On the other hand, humans have been making symbols to communicate things for a long time. It turns out that the same thirty-two symbols were used in caves across Europe for almost 30,000 years. 

This wasn't a true written language. It may have been more like a code, like the Hobo Code from the American Depression. The La Paseiga Inscription looks like an early (Ice Age) effort to string a series of symbols together into a larger meaning, but doesn't rise to the level of a true written language either. The point is that there was widespread use of symbols to communicate things for a very long time. It isn't inconceivable that one group took that principle further prior to the known development of writing.

The mainstream view is that true writing did not emerge until around 3200 B.C. in the Sumerian city of Uruk. Before that, there were just symbols for numbers and goods to be sold, so any writing from before this time could not tell a narrative. Contesting this are finds like the Dispilio Tablet and other evidence for something called "Vinca" or "Old European Script" from around 5000 B.C. It is believed that those Europeans had contact with either people from Anatolia or the Caucus region, which would connect more ancient writing to the area in which I believe Adam's near descendants lived. Still, it is unknown whether or not "Old European Script" was a true language. The debate goes back and forth and no one can translate inscriptions from it.

The first written word whose meaning we know is from Gobekli Tepe 11,000 years ago. The symbol for "God" in  Luwian Hieroglyphics appears on a pillar there, along with those of several other words. That doesn't prove there was at that time a whole written language capable of relating a narrative though, because the symbol could have been adopted much later into a written language which doesn't show up in full bloom for many thousands of years. But it is astounding enough to think that the symbol for "God" and other words from 11,000 years ago shows up in a written language from less than 4,000 years ago.
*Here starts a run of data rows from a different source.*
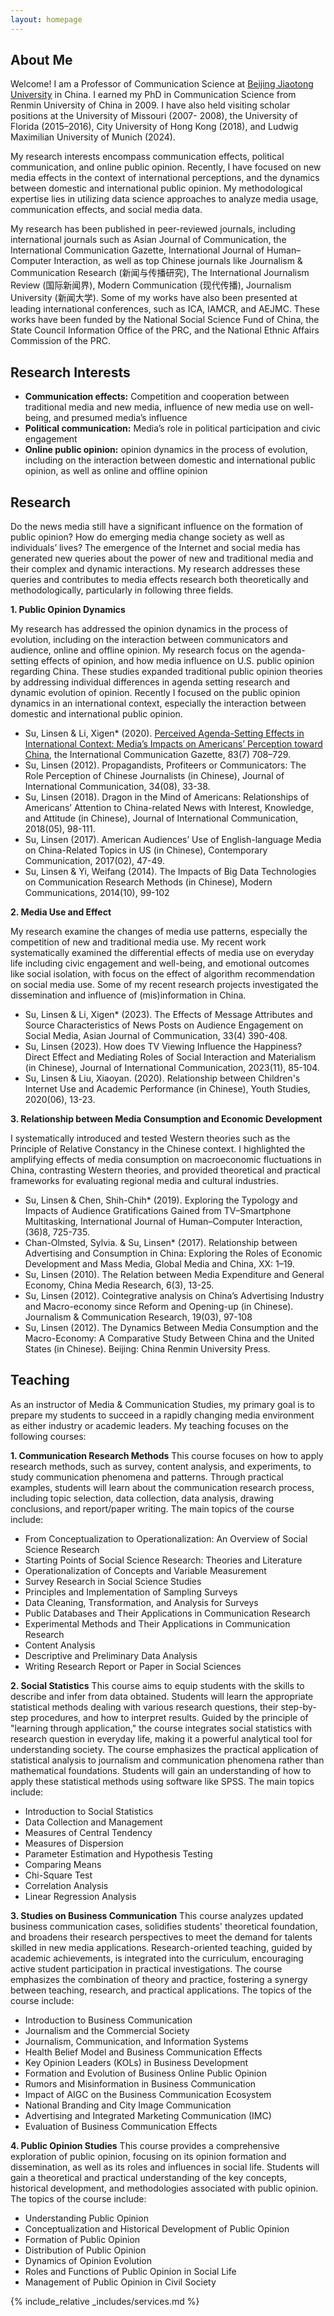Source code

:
 ```yaml
---
layout: homepage
---
```


## About Me

Welcome! I am a Professor of Communication Science at [Beijing Jiaotong University](http://en.njtu.edu.cn/) in China. I earned my PhD in Communication Science from Renmin University of China in 2009. I have also held visiting scholar positions at the University of Missouri (2007- 2008), the University of Florida (2015–2016), City University of Hong Kong (2018), and Ludwig Maximilian University of Munich (2024).

My research interests encompass communication effects, political communication, and online public opinion. Recently, I have focused on new media effects in the context of international perceptions, and the dynamics between domestic and international public opinion. My methodological expertise lies in utilizing data science approaches to analyze media usage, communication effects, and social media data. 

My research has been published in peer-reviewed journals, including international journals such as Asian Journal of Communication, the International Communication Gazette, International Journal of Human–Computer Interaction, as well as top Chinese journals like Journalism & Communication Research (新闻与传播研究), The International Journalism Review (国际新闻界), Modern Communication (现代传播), Journalism University (新闻大学). Some of my works have also been presented at leading international conferences, such as ICA, IAMCR, and AEJMC. These works have been funded by the National Social Science Fund of China, the State Council Information Office of the PRC, and the National Ethnic Affairs Commission of the PRC.

## Research Interests
- **Communication effects:** Competition and cooperation between traditional media and new media, influence of new media use on well-being, and presumed media’s influence
- **Political communication:** Media’s role in political participation and civic engagement 
- **Online public opinion:** opinion dynamics in the process of evolution, including on the interaction between domestic and international public opinion, as well as online and offline opinion 

## Research
Do the news media still have a significant influence on the formation of public opinion? How do emerging media change society as well as individuals’ lives? The emergence of the Internet and social media has generated new queries about the power of new and traditional media and their complex and dynamic interactions. My research addresses these queries and contributes to media effects research both theoretically and methodologically, particularly in following three fields.

**1. Public Opinion Dynamics**

My research has addressed the opinion dynamics in the process of evolution, including on the interaction between communicators and audience, online and offline opinion. My research focus on the agenda-setting effects of opinion, and how media influence on U.S. public opinion regarding China. These studies expanded traditional public opinion theories by addressing individual differences in agenda setting research and dynamic evolution of opinion. Recently I focused on the public opinion dynamics in an international context, especially the interaction between domestic and international public opinion.

- Su, Linsen & Li, Xigen* (2020). [Perceived Agenda-Setting Effects in International Context: Media’s Impacts on Americans’ Perception toward China]((https://journals.sagepub.com/doi/full/10.1177/1748048520984029)), the International Communication Gazette, 83(7) 708–729. 
- Su, Linsen (2012). Propagandists, Profiteers or Communicators: The Role Perception of Chinese Journalists (in Chinese), Journal of International Communication, 34(08), 33-38.
- Su, Linsen (2018). Dragon in the Mind of Americans: Relationships of Americans’ Attention to China-related News with Interest, Knowledge, and Attitude (in Chinese), Journal of International Communication, 2018(05), 98-111. 
- Su, Linsen (2017). American Audiences’ Use of English-language Media on China-Related Topics in US (in Chinese), Contemporary Communication, 2017(02), 47-49.
- Su, Linsen & Yi, Weifang (2014). The Impacts of Big Data Technologies on Communication Research Methods (in Chinese), Modern Communications, 2014(10), 99-102

**2. Media Use and Effect**

My research examine the changes of media use patterns, especially the competition of new and traditional media use. My recent work systematically examined the differential effects of media use on everyday life including civic engagement and well-being, and emotional outcomes like social isolation, with focus on the effect of algorithm recommendation on social media use. Some of my recent research projects investigated the dissemination and influence of (mis)information in China.

- Su, Linsen & Li, Xigen* (2023). The Effects of Message Attributes and Source Characteristics of News Posts on Audience Engagement on Social Media, Asian Journal of Communication, 33(4) 390-408.
- Su, Linsen (2023). How does TV Viewing Influence the Happiness? Direct Effect and Mediating Roles of Social Interaction and Materialism (in Chinese), Journal of International Communication, 2023(11), 85-104.
- Su, Linsen & Liu, Xiaoyan. (2020). Relationship between Children's Internet Use and Academic Performance (in Chinese), Youth Studies, 2020(06), 13-23.

**3. Relationship between Media Consumption and Economic Development**

I systematically introduced and tested Western theories such as the Principle of Relative Constancy in the Chinese context. I highlighted the amplifying effects of media consumption on macroeconomic fluctuations in China, contrasting Western theories, and provided theoretical and practical frameworks for evaluating regional media and cultural industries.

- Su, Linsen & Chen, Shih-Chih* (2019). Exploring the Typology and Impacts of Audience Gratifications Gained from TV–Smartphone Multitasking, International Journal of Human–Computer Interaction, (36)8, 725-735.
- Chan-Olmsted, Sylvia. & Su, Linsen* (2017). Relationship between Advertising and Consumption in China: Exploring the Roles of Economic Development and Mass Media, Global Media and China, XX: 1–19.
- Su, Linsen (2010). The Relation between Media Expenditure and General Economy, China Media Research, 6(3), 13-25.
- Su, Linsen (2012). Cointegrative analysis on China’s Advertising Industry and Macro-economy since Reform and Opening-up (in Chinese). Journalism & Communication Research, 19(03), 97-108
- Su, Linsen (2012). The Dynamics Between Media Consumption and the Macro-Economy: A Comparative Study Between China and the United States (in Chinese). Beijing: China Renmin University Press.

## Teaching
As an instructor of Media & Communication Studies, my primary goal is to prepare my students to succeed in a rapidly changing media environment as either industry or academic leaders. My teaching focuses on the following courses:

**1. Communication Research Methods**
This course focuses on how to apply research methods, such as survey, content analysis, and experiments, to study communication phenomena and patterns. Through practical examples, students will learn about the communication research process, including topic selection, data collection, data analysis, drawing conclusions, and report/paper writing. The main topics of the course include:
- From Conceptualization to Operationalization: An Overview of Social Science Research
- Starting Points of Social Science Research: Theories and Literature
- Operationalization of Concepts and Variable Measurement
- Survey Research in Social Science Studies
- Principles and Implementation of Sampling Surveys
- Data Cleaning, Transformation, and Analysis for Surveys
- Public Databases and Their Applications in Communication Research 
- Experimental Methods and Their Applications in Communication Research
- Content Analysis
- Descriptive and Preliminary Data Analysis
- Writing Research Report or Paper in Social Sciences

**2. Social Statistics**
This course aims to equip students with the skills to describe and infer from data obtained. Students will learn the appropriate statistical methods dealing with various research questions, their step-by-step procedures, and how to interpret results. Guided by the principle of "learning through application," the course integrates social statistics with research question in everyday life, making it a powerful analytical tool for understanding society. The course emphasizes the practical application of statistical analysis to journalism and communication phenomena rather than mathematical foundations. Students will gain an understanding of how to apply these statistical methods using software like SPSS. The main topics include:
- Introduction to Social Statistics
- Data Collection and Management
- Measures of Central Tendency
- Measures of Dispersion
- Parameter Estimation and Hypothesis Testing
- Comparing Means
- Chi-Square Test
- Correlation Analysis
- Linear Regression Analysis

**3. Studies on Business Communication**
This course analyzes updated business communication cases, solidifies students' theoretical foundation, and broadens their research perspectives to meet the demand for talents skilled in new media applications. Research-oriented teaching, guided by academic achievements, is integrated into the curriculum, encouraging active student participation in practical investigations. The course emphasizes the combination of theory and practice, fostering a synergy between teaching, research, and practical applications. The topics of the course include: 
- Introduction to Business Communication
- Journalism and the Commercial Society
- Journalism, Communication, and Information Systems
- Health Belief Model and Business Communication Effects
- Key Opinion Leaders (KOLs) in Business Development
- Formation and Evolution of Business Online Public Opinion
- Rumors and Misinformation in Business Communication
- Impact of AIGC on the Business Communication Ecosystem
- National Branding and City Image Communication
- Advertising and Integrated Marketing Communication (IMC)
-  Evaluation of Business Communication Effects

**4. Public Opinion Studies**
This course provides a comprehensive exploration of public opinion, focusing on its opinion formation and dissemination, as well as its roles and influences in social life. Students will gain a theoretical and practical understanding of the key concepts, historical development, and methodologies associated with public opinion. The topics of the course include:
- Understanding Public Opinion
- Conceptualization and Historical Development of Public Opinion
- Formation of Public Opinion
- Distribution of Public Opinion
- Dynamics of Opinion Evolution
- Roles and Functions of Public Opinion in Social Life
- Management of Public Opinion in Civil Society

{% include_relative _includes/services.md %}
The meaning of those symbols was preserved for 7,000 years!

Despite these tantalizing hints, I can only conclude that the case has not yet been made that a written language of some kind existed 8-12 thousand years ago. But these facts also suggest that it isn't unreasonable to think that there could have been one. Yet there is another possibility which could apply to the question of transmission of these early accounts. This is the "Deus ex Machina you can believe in" that I mentioned earlier. And it has been staring us in the face all along. The text of early Genesis indicates that until chapter six, when He declared that He would not "strive with the men forever", that the LORD God routinely fellow-shipped with the line of Adam, sans those from Cain. This was what Cain was complaining about when he was being "driven from your presence" after he murdered Abel. Before the flood, it wasn't unusual for the person of God, in anthropogenic form, to walk with man. At least those men of Adam. 

 Thus the normal limitations which apply to oral transmission don't apply in this case. The story could have been transmitted from generation to generation, but there was also Someone present who lived through all of those generations who also knew the true and correct version of events. Noah didn't need to wonder if the account of Adam he had was distorted over time. The LORD God could clarify any issues, and tell it just the way that He wanted it told. 

I therefore conclude that it is irrelevant to this question whether the near descendants of Adam had a written language. The normal limitations of oral transmission don't apply until one gets to Noah and his near descendants. At that point the objection becomes moot because true written language is either present, or in the case of the most distant date for the flood in my model, soon present.